Output each line from the one that contains "poly \# of procs" to the final line of the data below, exactly, and include nothing else.

Stored entries
* * * * * * *
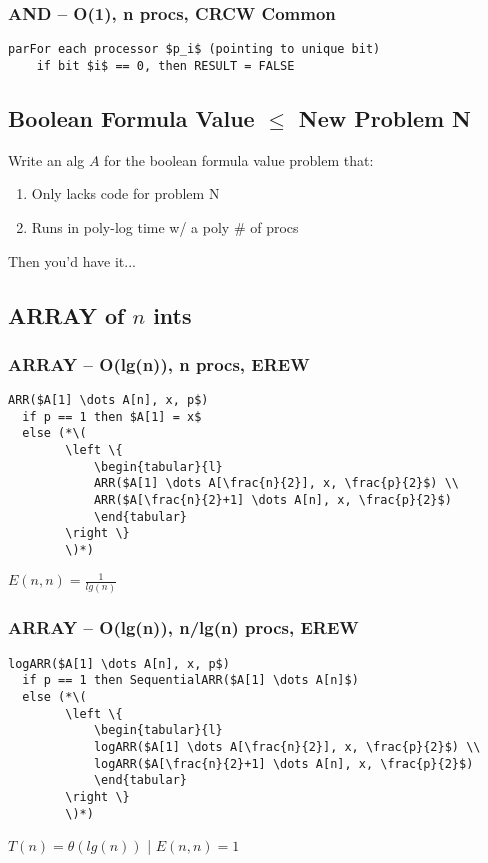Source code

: \documentclass[12pt]{article}
\providecommand{\tightlist}{
    \setlength{\itemsep}{0pt}\setlength{\parskip}{0pt}
}
\providecommand{\reducible}[2]{
  \textbf{#1} $\leq$ \textbf{#2}
}
\begin{document}
\subsubsection{AND -- O(1), n procs, CRCW Common}
\begin{lstlisting}
parFor each processor $p_i$ (pointing to unique bit)
    if bit $i$ == 0, then RESULT = FALSE
\end{lstlisting}


\subsection{\reducible{Boolean Formula Value}{New Problem N}}
Write an alg $A$ for the boolean formula value problem that:\\
\begin{enumerate}\tightlist
  \item Only lacks code for problem N
  \item Runs in poly-log time w/ a poly \# of procs
\end{enumerate}
Then you'd have it...


\subsection{ARRAY of $n$ ints}
\subsubsection{ARRAY -- O(lg(n)), n procs, EREW}
\begin{lstlisting}
ARR($A[1] \dots A[n], x, p$)
  if p == 1 then $A[1] = x$
  else (*\(
        \left \{
            \begin{tabular}{l}
            ARR($A[1] \dots A[\frac{n}{2}], x, \frac{p}{2}$) \\
            ARR($A[\frac{n}{2}+1] \dots A[n], x, \frac{p}{2}$)
            \end{tabular}
        \right \}
        \)*)
\end{lstlisting}
$E(n,n) = \frac{1}{lg(n)}$
\subsubsection{ARRAY -- O(lg(n)), n/lg(n) procs, EREW}
\begin{lstlisting}
logARR($A[1] \dots A[n], x, p$)
  if p == 1 then SequentialARR($A[1] \dots A[n]$)
  else (*\(
        \left \{
            \begin{tabular}{l}
            logARR($A[1] \dots A[\frac{n}{2}], x, \frac{p}{2}$) \\
            logARR($A[\frac{n}{2}+1] \dots A[n], x, \frac{p}{2}$)
            \end{tabular}
        \right \}
        \)*)
\end{lstlisting}
$T(n) = \theta(lg(n))$ | $E(n,n) = 1$
\end{document}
* * * * * * *
* _REPLY_:
  \item Runs in poly-log time w/ a poly \# of procs
\end{enumerate}
Then you'd have it...


\subsection{ARRAY of $n$ ints}
\subsubsection{ARRAY -- O(lg(n)), n procs, EREW}
\begin{lstlisting}
ARR($A[1] \dots A[n], x, p$)
  if p == 1 then $A[1] = x$
  else (*\(
        \left \{
            \begin{tabular}{l}
            ARR($A[1] \dots A[\frac{n}{2}], x, \frac{p}{2}$) \\
            ARR($A[\frac{n}{2}+1] \dots A[n], x, \frac{p}{2}$)
            \end{tabular}
        \right \}
        \)*)
\end{lstlisting}
$E(n,n) = \frac{1}{lg(n)}$
\subsubsection{ARRAY -- O(lg(n)), n/lg(n) procs, EREW}
\begin{lstlisting}
logARR($A[1] \dots A[n], x, p$)
  if p == 1 then SequentialARR($A[1] \dots A[n]$)
  else (*\(
        \left \{
            \begin{tabular}{l}
            logARR($A[1] \dots A[\frac{n}{2}], x, \frac{p}{2}$) \\
            logARR($A[\frac{n}{2}+1] \dots A[n], x, \frac{p}{2}$)
            \end{tabular}
        \right \}
        \)*)
\end{lstlisting}
$T(n) = \theta(lg(n))$ | $E(n,n) = 1$
\end{document}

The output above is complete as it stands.